Nous avons pris acte du fait que le contre-projet a déjà été accepté par le Conseil des Etats. Nous avons pris acte également du fait que le Conseil des Etats a décidé, comme le Conseil fédéral d'ailleurs, de rejeter l'initiative populaire.

Vous avez aussi, aujourd'hui, affaire à toute une série de propositions de minorité. Je ne vais pas parler des différentes propositions de minorité, mais il y en a une pour laquelle une question a été posée - c'est celle de la minorité VII (Reynard). Une question avait été posée, qui n'a pas pu être clarifiée en commission. La réponse n'est pas toute simple à donner, car nous avons affaire ici à toute une série de lois, parmi lesquelles le Code des obligations, modifiées selon le contre-projet proposé.

La question que vous posiez, Monsieur Reynard, était de savoir quel serait l'effet de votre proposition de minorité. Ce qu'on peut dire, c'est qu'on a besoin de la proposition pour modifier quelque chose. Avec votre proposition de minorité, on pourrait considérer que cela étend, au moins partiellement, la possibilité pour les cantons d'aller, dans certains domaines mais pas dans tous, au-delà de ce qui est prévu dans les lois fédérales. Par contre, dès le moment où le congé maternité et le congé-paternité seraient réglés sur le plan fédéral, alors on ne pourrait plus considérer qu'il s'agit d'un vide dans lequel pourraient s'engouffrer les cantons pour faire ce qui leur plaît. Dès le moment où ce serait réglé, on devrait [PAGE 1478] considérer que ce serait dans ce cadre-là que les choses devraient se passer. Mais, en vertu de votre proposition de minorité, on pourrait aller au-delà.

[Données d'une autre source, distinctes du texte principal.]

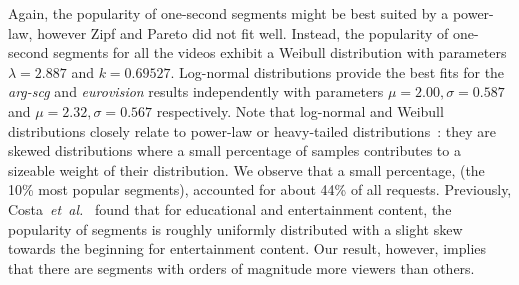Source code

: 





Again, the popularity of one-second segments might be best suited by a power-law, however Zipf and Pareto did not fit well. Instead, the popularity of one-second segments for all the videos exhibit a Weibull distribution with parameters $\lambda=2.887$ and $k=0.69527$. Log-normal distributions provide the best fits for the  \emph{arg-scg} and \emph{eurovision} results independently with parameters $\mu = 2.00, \sigma = 0.587$ and $\mu = 2.32, \sigma = 0.567$ respectively. Note that log-normal and Weibull distributions closely relate to power-law or heavy-tailed distributions~\cite{mitzenmacher2004abh,fishman2006hht}: they are skewed distributions where a small percentage of samples contributes to a sizeable weight of their distribution. We observe that a small percentage, (the 10\% most popular segments), accounted for about 44\% of all requests. Previously, Costa~\emph{et~al.}~\cite{costa2004aci} found that for educational and entertainment content, the popularity of segments is roughly uniformly distributed with a slight skew towards the beginning for entertainment content. Our result, however, implies that there are segments with orders of magnitude more viewers than others.


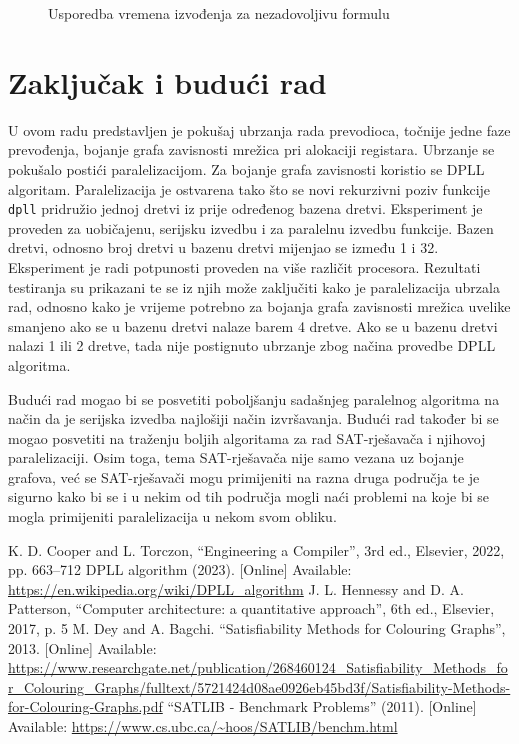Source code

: \documentclass[hidelinks, conference]{IEEEtran}
\begin{document}
\begin{figure}[ht]
\centerline{}
\caption{Usporedba vremena izvođenja za nezadovoljivu formulu}
\label{fig5}
\end{figure}

\section{Zaključak i budući rad}

U ovom radu predstavljen je pokušaj ubrzanja rada prevodioca, točnije jedne faze prevođenja, bojanje grafa zavisnosti mrežica pri alokaciji registara. Ubrzanje se pokušalo postići paralelizacijom. Za bojanje grafa zavisnosti koristio se DPLL algoritam. Paralelizacija je ostvarena tako što se novi rekurzivni poziv funkcije \texttt{dpll} pridružio jednoj dretvi iz prije određenog bazena dretvi. Eksperiment je proveden za uobičajenu, serijsku izvedbu i za paralelnu izvedbu funkcije. Bazen dretvi, odnosno broj dretvi u bazenu dretvi mijenjao se između 1 i 32. Eksperiment je radi potpunosti proveden na više različit procesora. Rezultati testiranja su prikazani te se iz njih može zaključiti kako je paralelizacija ubrzala rad, odnosno kako je vrijeme potrebno za bojanja grafa zavisnosti mrežica uvelike smanjeno ako se u bazenu dretvi nalaze barem 4 dretve. Ako se u bazenu dretvi nalazi 1 ili 2 dretve, tada nije postignuto ubrzanje zbog načina provedbe DPLL algoritma.

Budući rad mogao bi se posvetiti poboljšanju sadašnjeg paralelnog algoritma na način da je serijska izvedba najlošiji način izvršavanja. Budući rad također bi se mogao posvetiti na traženju boljih algoritama za rad SAT-rješavača i njihovoj paralelizaciji. Osim toga, tema SAT-rješavača nije samo vezana uz bojanje grafova, već se SAT-rješavači mogu primijeniti na razna druga područja te je sigurno kako bi se i u nekim od tih područja mogli naći problemi na koje bi se mogla primijeniti paralelizacija u nekom svom obliku.

\begin{thebibliography}{00}
 K. D. Cooper and L. Torczon, ``Engineering a Compiler'', 3rd ed., Elsevier, 2022, pp. 663--712
 DPLL algorithm (2023). [Online] Available: \url{https://en.wikipedia.org/wiki/DPLL_algorithm}
 J. L. Hennessy and D. A. Patterson, ``Computer architecture: a quantitative approach'', 6th ed., Elsevier, 2017, p. 5
 M. Dey and A. Bagchi. ``Satisfiability Methods for Colouring Graphs'', 2013. [Online] Available:
\url{https://www.researchgate.net/publication/268460124_Satisfiability_Methods_for_Colouring_Graphs/fulltext/5721424d08ae0926eb45bd3f/Satisfiability-Methods-for-Colouring-Graphs.pdf}
 ``SATLIB - Benchmark Problems'' (2011). [Online] Available:
\url{https://www.cs.ubc.ca/~hoos/SATLIB/benchm.html}
\end{thebibliography}
\vspace{12pt}
\end{document}
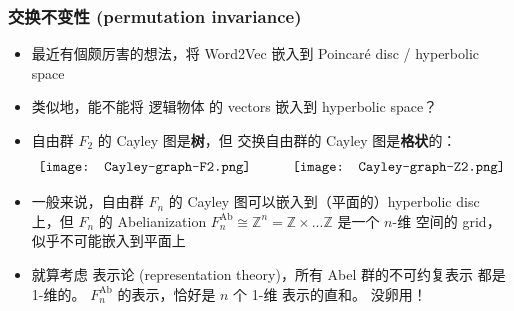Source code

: \documentclass[15pt]{beamer}
\newcommand{\cc}[2]{#1}
\newcommand{\cc}[2]{#2}
\newcommand{\emp}[1]{{\color{violet}#1}}
\newcommand{\red}[1]{{\color{red}#1}}
\begin{document}
\begin{frame}
\frametitle{\cc{交换不变性 (permutation invariance)}{Permutation invariance}}
\begin{itemize}
	
	\item \cc{
	最近有個颇厉害的想法，将 Word2Vec 嵌入到 Poincar\'{e} disc / hyperbolic space \parencite{Nickel2017}}{
	Recently a nice idea has been proposed to embed Word2Vec into Poincar\'{e} disc / hyperbolic space \parencite{Nickel2017}
	}
	
	\item \cc{
	类似地，能不能将 逻辑物体 的 vectors 嵌入到 hyperbolic space？ }{
	Can we similarly embed logic structures (as vectors) into hyperbolic space?
	}
	
	\item \cc{
	自由群 $F_2$ 的 Cayley 图是\textbf{树}，但 \red{交换}自由群的 Cayley 图是\textbf{格状}的： }{
	Cayley graph of the free group $F_2$ is a \emp{tree}, but Cayley graph of the \red{Abelian} free group is \emp{grid}-like:
	}
		\begin{equation}
		\vcenter{\hbox{\texttt{[image: Cayley-graph-F2.png]}}}
		\quad \quad \quad
		\vcenter{\hbox{\texttt{[image: Cayley-graph-Z2.png]}}}
		\end{equation}
		
	\item \cc{
	一般来说，自由群 $F_n$ 的 Cayley 图可以嵌入到（平面的）hyperbolic disc 上，但 $F_n$ 的 Abelianization $F_n^{\text{Ab}} \cong \mathbb{Z}^n = \mathbb{Z} \times ... \mathbb{Z}$ 是一个 \red{$n$-维} 空间的 grid，似乎不可能嵌入到平面上}{
	Generally, the free group $F_n$'s Cayley graph can be embedded into the (planar) hyperbolic disc, but the Abelianization of $F_n = F_n^{\text{Ab}} \cong \mathbb{Z}^n = \mathbb{Z} \times ... \mathbb{Z}$ is a \red{$n$-dimensional} grid, which seems impossible to embed on a plane.
	}
	\item \cc{
	就算考虑 表示论 (representation theory)，所有 Abel 群的不可约复表示 都是 1-维的。 $F_n^{\text{Ab}}$ 的表示，恰好是 $n$ 个 1-维 表示的直和。 没卵用！}{
	Even considering representation theory, all irreducible representations of Abelian groups are 1-dimensional.  The representation of $F_n^{\text{Ab}}$ is precisely the direct sum of $n$ copies of dim-1 representations.  Useless!
	}
	
\end{itemize}
\end{frame}
\end{document}
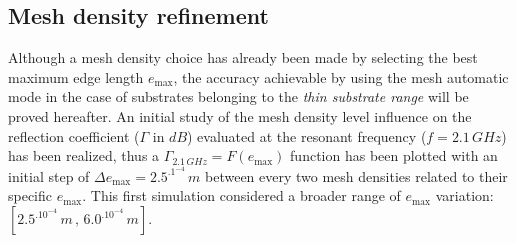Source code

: \documentclass[12pt,a4paper]{article}
\begin{document}
{\begin{multicols}{2}
\subsection*{Mesh density refinement}
Although a mesh density choice has already been made by selecting the best maximum edge length $e_{\max}$, the accuracy achievable by using the mesh automatic mode in the case of substrates belonging to the  \emph{thin substrate range} will be proved hereafter. An initial study of the mesh density level influence on the reflection coefficient ($\Gamma$ in $dB$) evaluated at the resonant frequency ($f=2.1\,GHz$) has been realized, thus a  $\Gamma_{2.1\,GHz}=F(e_{\max})$ function has been plotted with an initial step of $\Delta e_{\max} = 2.5^.1^{-4}\,m$ between every two mesh densities related to their specific $e_{\max}$. This first simulation considered a broader range of $e_{\max}$ variation: $[2.5^.10^{-4}\,m\,,\,6.0^.10^{-4}\,m]$. 

\indent 


\end{multicols}}
\end{document}
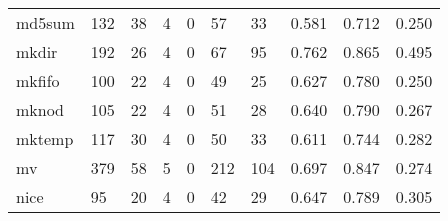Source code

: \begin{longtable}{lp{2.0cm}p{2.0cm}p{2.0cm}p{2.0cm}p{2.0cm}p{2.0cm}p{2.0cm}p{2.0cm}p{2.0cm}}
md5sum    &                    132 &                                 38 &                                 4 &                                0 &                                57 &                              33 &                                0.581 &                                  0.712 &                                0.250 \\
mkdir     &                    192 &                                 26 &                                 4 &                                0 &                                67 &                              95 &                                0.762 &                                  0.865 &                                0.495 \\
mkfifo    &                    100 &                                 22 &                                 4 &                                0 &                                49 &                              25 &                                0.627 &                                  0.780 &                                0.250 \\
mknod     &                    105 &                                 22 &                                 4 &                                0 &                                51 &                              28 &                                0.640 &                                  0.790 &                                0.267 \\
mktemp    &                    117 &                                 30 &                                 4 &                                0 &                                50 &                              33 &                                0.611 &                                  0.744 &                                0.282 \\
mv        &                    379 &                                 58 &                                 5 &                                0 &                               212 &                             104 &                                0.697 &                                  0.847 &                                0.274 \\
nice      &                     95 &                                 20 &                                 4 &                                0 &                                42 &                              29 &                                0.647 &                                  0.789 &                                0.305 \\

\end{longtable}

Quels sont, maintenant, les arguments du Conseil fédéral et quelle est la ligne qu'il suit? Le Conseil fédéral, vous le savez, a proposé de rejeter l'initiative populaire sans contre-projet, ce qui reviendrait, dans le fond, à soutenir la proposition de non-entrée en matière de la minorité Pieren. Nous l'avons fait sans nier du tout la valeur et la portée tant du débat qui a lieu aujourd'hui sur la conciliation entre vie professionnelle et vie familiale que du débat de société qui existe autour de ces questions.

Dans ses priorités, le Conseil fédéral a mis l'accent sur une offre d'accueil extrafamilial et parascolaire qui permet de mieux concilier la vie professionnelle avec la vie familiale sur le long terme. Nous l'avons fait en complément de tout ce qui a été fait pour créer des places de crèche depuis 2003, programme que vous avez d'ailleurs également prolongé. Nous l'avons fait en étendant le soutien de la Confédération aux cantons, aux villes et aux communes dans le domaine parascolaire pour les jeunes en âge de scolarité.

Pour ce qui est du congé-paternité, le Conseil fédéral a toujours dit qu'il misait pour l'heure sur la promotion de solutions privées par les entreprises et les branches économiques, et il a encouragé les partenaires sociaux à travailler dans cette direction.

Cela dit, nous avons bien noté que le Conseil des Etats propose de rejeter l'initiative populaire et qu'il a adopté avec une majorité claire le contre-projet indirect de sa commission. Nous avons également noté, d'après ce j'ai pu entendre aujourd'hui, que votre conseil se dirige vraisemblablement vers une majorité en faveur du contre-projet indirect à l'initiative populaire. Nous avons noté ces évolutions qui se dessinent et si celles-ci se confirment, je ne peux que vous dire ici que vous pourrez évidemment compter sur le Conseil fédéral, comme c'est l'usage, pour défendre ce compromis élaboré par le Parlement s'il devait être soumis au peuple. Vous pourrez également compter sur notre concours pour le mettre en oeuvre rapidement s'il devait être adopté. Cela étant, vous connaissez la position du Conseil fédéral: il y a un peu plus d'une année, nous nous étions prononcés contre l'initiative et contre un contre-projet.